What to produce: Repeat every line of the data exactly, but not the pictures.

Records supplied: Begin

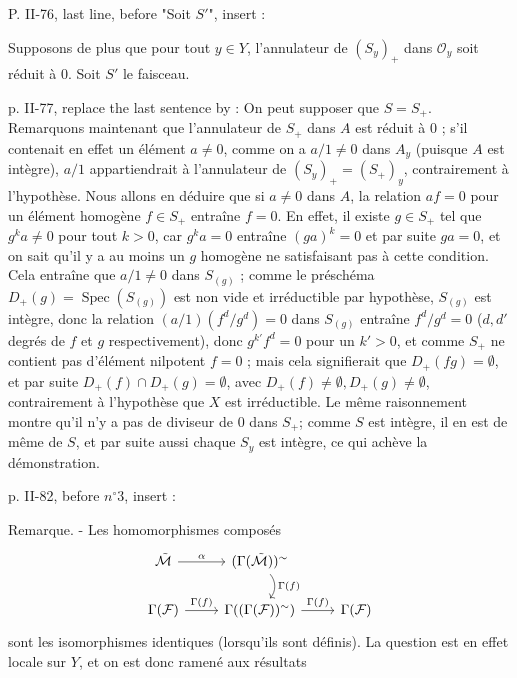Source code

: P. II-76, last line, before "Soit $S'$", insert :

\newpage


\noindent Supposons de plus que pour tout $y \in Y$, l'annulateur de $(S_y)_+$ dans $\mathcal{O}_y$ soit réduit à $0$. Soit $S'$ le faisceau.

\noindent p. II-77, replace the last sentence by :
On peut supposer que $S=S_+$. Remarquons maintenant que l'annulateur de $S_+$ dans $A$ est réduit à $0$ ; s'il contenait en effet un élément $a \neq 0$, comme on a $a/1 \neq 0$ dans $A_y$ (puisque $A$ est intègre), $a/1$ appartiendrait à l'annulateur de $(S_y)_+=(S_+)_y$, contrairement à l'hypothèse. Nous allons en déduire que si $a \neq 0$ dans $A$, la relation $af=0$ pour un élément homogène $f \in S_+$ entraîne $f=0$. En effet, il existe $g \in S_+$ tel que $g^k a \neq 0$ pour tout $k > 0$, car $g^k a = 0$ entraîne $(ga)^k = 0$ et par suite $ga = 0$, et on sait qu'il y a au moins un $g$ homogène ne satisfaisant pas à cette condition. Cela entraîne que $a/1 \neq 0$ dans $S_{(g)}$ ; comme le préschéma $D_+(g) = \operatorname{Spec}(S_{(g)})$ est non vide et irréductible par hypothèse, $S_{(g)}$ est intègre, donc la relation $(a/1)(f^d/g^d) = 0$ dans $S_{(g)}$ entraîne $f^d/g^d = 0$ ($d, d'$ degrés de $f$ et $g$ respectivement), donc $g^{k'}f^d = 0$ pour un $k' > 0$, et comme $S_+$ ne contient pas d'élément nilpotent $f=0$ ; mais cela signifierait que $D_+(fg) = \emptyset$, et par suite $D_+(f) \cap D_+(g) = \emptyset$, avec $D_+(f) \neq \emptyset, D_+(g) \neq \emptyset$, contrairement à l'hypothèse que $X$ est irréductible. Le même raisonnement montre qu'il n'y a pas de diviseur de $0$ dans $S_+$; comme $S$ est intègre, il en est de même de $S$, et par suite aussi chaque $S_y$ est intègre, ce qui achève la démonstration.

\noindent p. II-82, before $n^\circ 3$, insert :

\noindent Remarque. - Les homomorphismes composés
$$\begin{tikzcd}
\tilde{\mathcal{M}} \ar[r, "\alpha"] \ar[d, phantom, ""{coordinate, name=Y}] & (\Gamma(\tilde{\mathcal{M}}))^\sim \ar[d, bend left=40, "\Gamma(f)"] \\
\Gamma(\mathcal{F}) \ar[r, "\Gamma(f)"] & \Gamma((\Gamma(\mathcal{F}))^\sim) \ar[u, phantom, ""{coordinate, name=X}] \ar[r, "\Gamma(f)"] & \Gamma(\mathcal{F})
\end{tikzcd}$$
sont les isomorphismes identiques (lorsqu'ils sont définis). La question est en effet locale sur $Y$, et on est donc ramené aux résultats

Records supplied: End

Exercise output:
Source code

: P. II-76, last line, before "Soit $S'$", insert :

\newpage


\noindent Supposons de plus que pour tout $y \in Y$, l'annulateur de $(S_y)_+$ dans $\mathcal{O}_y$ soit réduit à $0$. Soit $S'$ le faisceau.

\noindent p. II-77, replace the last sentence by :
On peut supposer que $S=S_+$. Remarquons maintenant que l'annulateur de $S_+$ dans $A$ est réduit à $0$ ; s'il contenait en effet un élément $a \neq 0$, comme on a $a/1 \neq 0$ dans $A_y$ (puisque $A$ est intègre), $a/1$ appartiendrait à l'annulateur de $(S_y)_+=(S_+)_y$, contrairement à l'hypothèse. Nous allons en déduire que si $a \neq 0$ dans $A$, la relation $af=0$ pour un élément homogène $f \in S_+$ entraîne $f=0$. En effet, il existe $g \in S_+$ tel que $g^k a \neq 0$ pour tout $k > 0$, car $g^k a = 0$ entraîne $(ga)^k = 0$ et par suite $ga = 0$, et on sait qu'il y a au moins un $g$ homogène ne satisfaisant pas à cette condition. Cela entraîne que $a/1 \neq 0$ dans $S_{(g)}$ ; comme le préschéma $D_+(g) = \operatorname{Spec}(S_{(g)})$ est non vide et irréductible par hypothèse, $S_{(g)}$ est intègre, donc la relation $(a/1)(f^d/g^d) = 0$ dans $S_{(g)}$ entraîne $f^d/g^d = 0$ ($d, d'$ degrés de $f$ et $g$ respectivement), donc $g^{k'}f^d = 0$ pour un $k' > 0$, et comme $S_+$ ne contient pas d'élément nilpotent $f=0$ ; mais cela signifierait que $D_+(fg) = \emptyset$, et par suite $D_+(f) \cap D_+(g) = \emptyset$, avec $D_+(f) \neq \emptyset, D_+(g) \neq \emptyset$, contrairement à l'hypothèse que $X$ est irréductible. Le même raisonnement montre qu'il n'y a pas de diviseur de $0$ dans $S_+$; comme $S$ est intègre, il en est de même de $S$, et par suite aussi chaque $S_y$ est intègre, ce qui achève la démonstration.

\noindent p. II-82, before $n^\circ 3$, insert :

\noindent Remarque. - Les homomorphismes composés
$$\begin{tikzcd}
\tilde{\mathcal{M}} \ar[r, "\alpha"] \ar[d, phantom, ""{coordinate, name=Y}] & (\Gamma(\tilde{\mathcal{M}}))^\sim \ar[d, bend left=40, "\Gamma(f)"] \\
\Gamma(\mathcal{F}) \ar[r, "\Gamma(f)"] & \Gamma((\Gamma(\mathcal{F}))^\sim) \ar[u, phantom, ""{coordinate, name=X}] \ar[r, "\Gamma(f)"] & \Gamma(\mathcal{F})
\end{tikzcd}$$
sont les isomorphismes identiques (lorsqu'ils sont définis). La question est en effet locale sur $Y$, et on est donc ramené aux résultats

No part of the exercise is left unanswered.